Synthesis of O3-Na_0.8Fe_0.6Mn_0.3O₂ Positive Electrode and Its Application to Sodium Ion Batteries

Abstract

Herein, we report precise variation of Fe and Mn constituent in the sodium magnate layered cathodes with the compositions of Na_0.8Fe_0.4Mn_0.5O_2, Na_0.8Fe_0.5Mn_0.4O_2, Na_0.8Fe_0.6Mn_0.3O_2, Na_0.8Fe_0.6Mn_0.4O_2, Na_0.8Fe_0.7Mn_0.4O_2, Na_0.9Fe_0.6Mn_0.3O₂ in order to attain a high performing cathode. Based on this transition metal stoichiometry, an interesting sodium magnate combination of Na_0.8Fe_0.6Mn_0.3O_2, with O3-type crystal phase, possess R3m space group along with the superior electrochemical behavior is obtained.
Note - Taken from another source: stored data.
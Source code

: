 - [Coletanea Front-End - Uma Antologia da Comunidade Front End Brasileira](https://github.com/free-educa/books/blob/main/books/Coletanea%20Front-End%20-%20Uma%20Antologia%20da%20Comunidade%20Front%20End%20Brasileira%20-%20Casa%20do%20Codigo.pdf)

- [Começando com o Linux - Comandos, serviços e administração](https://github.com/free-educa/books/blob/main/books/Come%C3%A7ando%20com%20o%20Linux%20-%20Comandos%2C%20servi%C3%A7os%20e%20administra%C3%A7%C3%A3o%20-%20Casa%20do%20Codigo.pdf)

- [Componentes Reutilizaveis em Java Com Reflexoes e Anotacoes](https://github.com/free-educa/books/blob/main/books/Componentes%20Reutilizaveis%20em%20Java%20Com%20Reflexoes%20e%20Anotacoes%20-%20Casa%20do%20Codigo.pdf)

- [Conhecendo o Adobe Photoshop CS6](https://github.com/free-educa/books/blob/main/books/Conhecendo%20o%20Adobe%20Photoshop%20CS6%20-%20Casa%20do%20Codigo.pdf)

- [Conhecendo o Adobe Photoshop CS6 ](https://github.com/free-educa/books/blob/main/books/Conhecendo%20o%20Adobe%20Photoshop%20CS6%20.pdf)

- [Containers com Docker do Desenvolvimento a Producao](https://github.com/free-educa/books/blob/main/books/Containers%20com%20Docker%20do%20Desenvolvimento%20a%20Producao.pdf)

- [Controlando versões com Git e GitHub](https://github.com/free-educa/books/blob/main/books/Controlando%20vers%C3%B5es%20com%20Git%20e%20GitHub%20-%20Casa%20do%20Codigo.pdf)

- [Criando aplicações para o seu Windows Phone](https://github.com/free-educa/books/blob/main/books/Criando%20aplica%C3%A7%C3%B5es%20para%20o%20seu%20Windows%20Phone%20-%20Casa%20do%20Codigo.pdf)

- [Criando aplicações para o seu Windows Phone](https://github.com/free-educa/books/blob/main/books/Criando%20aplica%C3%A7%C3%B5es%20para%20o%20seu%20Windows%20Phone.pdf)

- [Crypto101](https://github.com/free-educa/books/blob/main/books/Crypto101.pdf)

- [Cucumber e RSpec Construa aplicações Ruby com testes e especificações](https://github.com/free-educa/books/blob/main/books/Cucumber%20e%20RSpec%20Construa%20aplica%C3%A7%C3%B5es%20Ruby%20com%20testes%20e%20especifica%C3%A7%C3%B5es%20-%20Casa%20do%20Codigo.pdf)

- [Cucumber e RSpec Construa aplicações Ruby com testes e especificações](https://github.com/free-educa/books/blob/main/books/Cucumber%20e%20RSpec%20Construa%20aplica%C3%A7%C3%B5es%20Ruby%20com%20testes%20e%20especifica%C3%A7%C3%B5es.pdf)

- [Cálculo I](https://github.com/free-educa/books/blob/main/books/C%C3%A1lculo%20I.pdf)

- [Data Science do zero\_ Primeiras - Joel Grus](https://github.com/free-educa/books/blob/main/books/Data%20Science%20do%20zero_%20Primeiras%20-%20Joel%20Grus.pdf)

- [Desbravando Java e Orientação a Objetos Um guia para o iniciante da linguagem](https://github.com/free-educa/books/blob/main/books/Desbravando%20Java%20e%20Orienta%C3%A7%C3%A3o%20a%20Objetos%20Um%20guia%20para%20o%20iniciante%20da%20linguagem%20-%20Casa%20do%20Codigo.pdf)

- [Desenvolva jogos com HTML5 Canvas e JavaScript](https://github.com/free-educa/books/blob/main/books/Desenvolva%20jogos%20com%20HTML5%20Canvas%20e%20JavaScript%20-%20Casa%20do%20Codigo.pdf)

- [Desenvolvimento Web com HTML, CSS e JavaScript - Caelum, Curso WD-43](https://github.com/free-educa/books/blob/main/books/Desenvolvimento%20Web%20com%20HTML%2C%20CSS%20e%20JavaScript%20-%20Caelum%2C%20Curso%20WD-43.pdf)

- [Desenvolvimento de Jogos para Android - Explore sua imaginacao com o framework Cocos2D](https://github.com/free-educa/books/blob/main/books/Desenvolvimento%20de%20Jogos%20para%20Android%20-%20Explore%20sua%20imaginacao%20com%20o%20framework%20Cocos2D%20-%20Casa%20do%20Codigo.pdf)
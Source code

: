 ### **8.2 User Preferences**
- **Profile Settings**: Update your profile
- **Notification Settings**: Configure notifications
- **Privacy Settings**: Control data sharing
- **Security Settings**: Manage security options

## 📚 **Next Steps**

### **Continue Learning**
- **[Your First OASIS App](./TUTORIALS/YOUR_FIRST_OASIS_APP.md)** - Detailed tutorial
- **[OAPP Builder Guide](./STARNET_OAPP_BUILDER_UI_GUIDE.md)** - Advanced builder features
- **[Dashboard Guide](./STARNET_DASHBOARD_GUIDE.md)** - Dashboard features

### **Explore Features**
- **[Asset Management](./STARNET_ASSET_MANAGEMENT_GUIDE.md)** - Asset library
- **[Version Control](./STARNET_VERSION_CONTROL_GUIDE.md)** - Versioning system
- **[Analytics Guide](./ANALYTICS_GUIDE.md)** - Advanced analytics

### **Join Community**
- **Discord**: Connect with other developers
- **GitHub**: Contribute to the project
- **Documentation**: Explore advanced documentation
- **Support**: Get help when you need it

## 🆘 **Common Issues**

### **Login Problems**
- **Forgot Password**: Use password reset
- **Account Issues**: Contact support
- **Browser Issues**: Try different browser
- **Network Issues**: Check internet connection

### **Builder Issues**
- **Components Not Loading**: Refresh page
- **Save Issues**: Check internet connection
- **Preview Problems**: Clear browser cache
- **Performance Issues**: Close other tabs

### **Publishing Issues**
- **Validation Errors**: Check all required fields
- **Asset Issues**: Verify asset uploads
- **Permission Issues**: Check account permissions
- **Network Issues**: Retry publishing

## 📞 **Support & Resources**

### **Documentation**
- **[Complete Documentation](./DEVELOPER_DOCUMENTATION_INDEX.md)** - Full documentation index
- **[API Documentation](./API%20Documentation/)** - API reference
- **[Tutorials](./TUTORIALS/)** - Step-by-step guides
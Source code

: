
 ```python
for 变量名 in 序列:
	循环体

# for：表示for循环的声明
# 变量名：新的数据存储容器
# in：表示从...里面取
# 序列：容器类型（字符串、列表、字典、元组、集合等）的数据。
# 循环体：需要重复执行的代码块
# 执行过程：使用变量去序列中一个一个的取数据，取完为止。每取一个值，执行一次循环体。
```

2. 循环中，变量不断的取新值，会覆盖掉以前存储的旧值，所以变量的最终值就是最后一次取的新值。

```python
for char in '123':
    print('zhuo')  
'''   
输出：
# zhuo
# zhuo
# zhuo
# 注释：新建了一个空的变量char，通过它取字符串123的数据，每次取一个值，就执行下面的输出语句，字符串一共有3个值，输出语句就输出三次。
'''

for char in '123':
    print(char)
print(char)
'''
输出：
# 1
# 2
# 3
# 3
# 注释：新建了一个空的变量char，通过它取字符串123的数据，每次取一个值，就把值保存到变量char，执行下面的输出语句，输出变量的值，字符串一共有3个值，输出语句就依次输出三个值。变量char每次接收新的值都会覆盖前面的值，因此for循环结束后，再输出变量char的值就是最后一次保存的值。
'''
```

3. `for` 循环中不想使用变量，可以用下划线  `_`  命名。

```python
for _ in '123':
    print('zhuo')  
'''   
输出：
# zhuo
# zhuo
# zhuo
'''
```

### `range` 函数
On charge-discharge capacities in the range of 2.0-3.8 V at 0.1 C, it shows the comparatively higher performance of the first and the second charge capacity of 115 and 180 mAhg^-1 and discharge capacity of 184 and 181 mAhg^-1, respectively. The best sample was then compared with the closely related Na_0.8Fe_0.6Mn_0.4O₂, Na_0.9Fe_0.6Mn_0.3O₂ combination in terms of valence ratio and influence of excess sodium for the structure robustness, stability along with purity. The best sample with the composition Na_0.8Fe_0.6Mn_0.3O₂ does not show detectable impure phase while Na_0.8Fe_0.6Mn_0.4O₂ and Na_0.9Fe_0.6Mn_0.3O₂ shows a tendency of P-type (Cmca space group) behavior with 30.8% and 32.8%, respectively. The enhancement of iron constituent increases not only the performances but also the stabilization of sodium vacancy ordering and substitution of Mn with a substantial reduction of Jahn-Teller distortion, mounting biphasic characteristics and high peak intensity of 41.5 °.